:: Data records ::

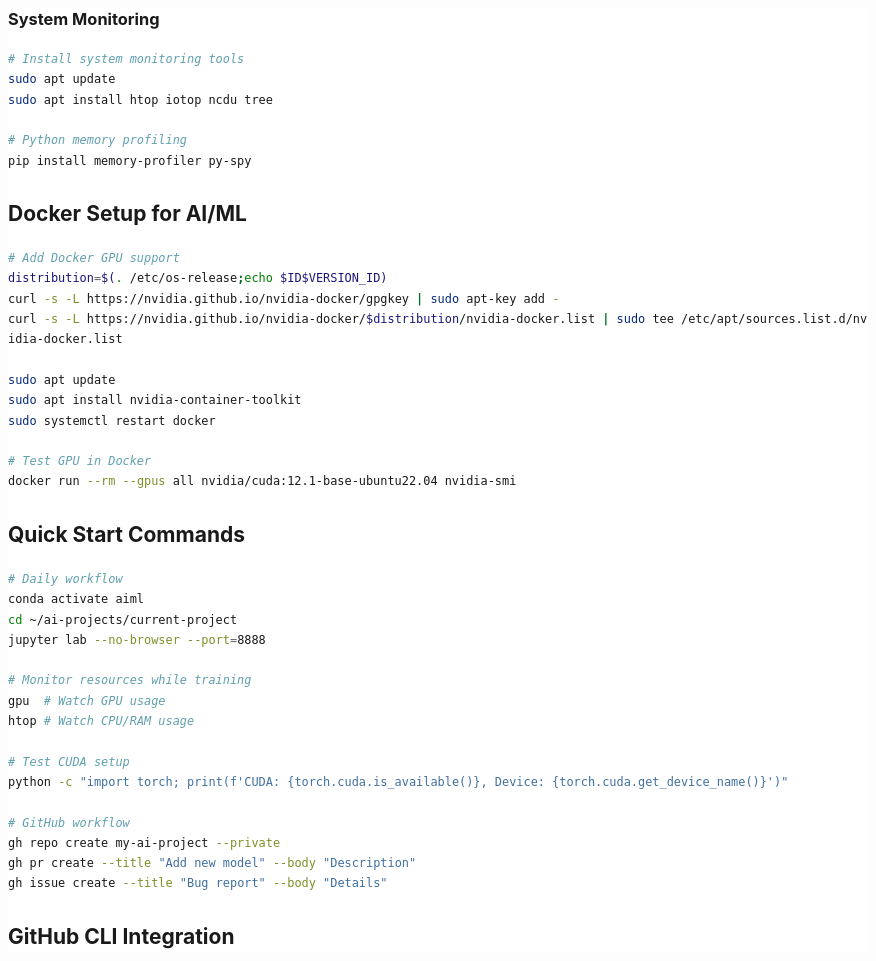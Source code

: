 ### **System Monitoring**
```bash
# Install system monitoring tools
sudo apt update
sudo apt install htop iotop ncdu tree

# Python memory profiling
pip install memory-profiler py-spy
```

## Docker Setup for AI/ML

```bash
# Add Docker GPU support
distribution=$(. /etc/os-release;echo $ID$VERSION_ID)
curl -s -L https://nvidia.github.io/nvidia-docker/gpgkey | sudo apt-key add -
curl -s -L https://nvidia.github.io/nvidia-docker/$distribution/nvidia-docker.list | sudo tee /etc/apt/sources.list.d/nvidia-docker.list

sudo apt update
sudo apt install nvidia-container-toolkit
sudo systemctl restart docker

# Test GPU in Docker
docker run --rm --gpus all nvidia/cuda:12.1-base-ubuntu22.04 nvidia-smi
```

## Quick Start Commands

```bash
# Daily workflow
conda activate aiml
cd ~/ai-projects/current-project
jupyter lab --no-browser --port=8888

# Monitor resources while training
gpu  # Watch GPU usage
htop # Watch CPU/RAM usage

# Test CUDA setup
python -c "import torch; print(f'CUDA: {torch.cuda.is_available()}, Device: {torch.cuda.get_device_name()}')"

# GitHub workflow
gh repo create my-ai-project --private
gh pr create --title "Add new model" --body "Description"
gh issue create --title "Bug report" --body "Details"
```

## GitHub CLI Integration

:::

▶ **Exercise brief**:
When you repeat the listing, keep it exact and leave the pictures behind.

▶ **Exercise output**:
Source code

: ### **System Monitoring**
```bash
# Install system monitoring tools
sudo apt update
sudo apt install htop iotop ncdu tree

# Python memory profiling
pip install memory-profiler py-spy
```

## Docker Setup for AI/ML

```bash
# Add Docker GPU support
distribution=$(. /etc/os-release;echo $ID$VERSION_ID)
curl -s -L https://nvidia.github.io/nvidia-docker/gpgkey | sudo apt-key add -
curl -s -L https://nvidia.github.io/nvidia-docker/$distribution/nvidia-docker.list | sudo tee /etc/apt/sources.list.d/nvidia-docker.list

sudo apt update
sudo apt install nvidia-container-toolkit
sudo systemctl restart docker

# Test GPU in Docker
docker run --rm --gpus all nvidia/cuda:12.1-base-ubuntu22.04 nvidia-smi
```

## Quick Start Commands

```bash
# Daily workflow
conda activate aiml
cd ~/ai-projects/current-project
jupyter lab --no-browser --port=8888

# Monitor resources while training
gpu  # Watch GPU usage
htop # Watch CPU/RAM usage

# Test CUDA setup
python -c "import torch; print(f'CUDA: {torch.cuda.is_available()}, Device: {torch.cuda.get_device_name()}')"

# GitHub workflow
gh repo create my-ai-project --private
gh pr create --title "Add new model" --body "Description"
gh issue create --title "Bug report" --body "Details"
```

## GitHub CLI Integration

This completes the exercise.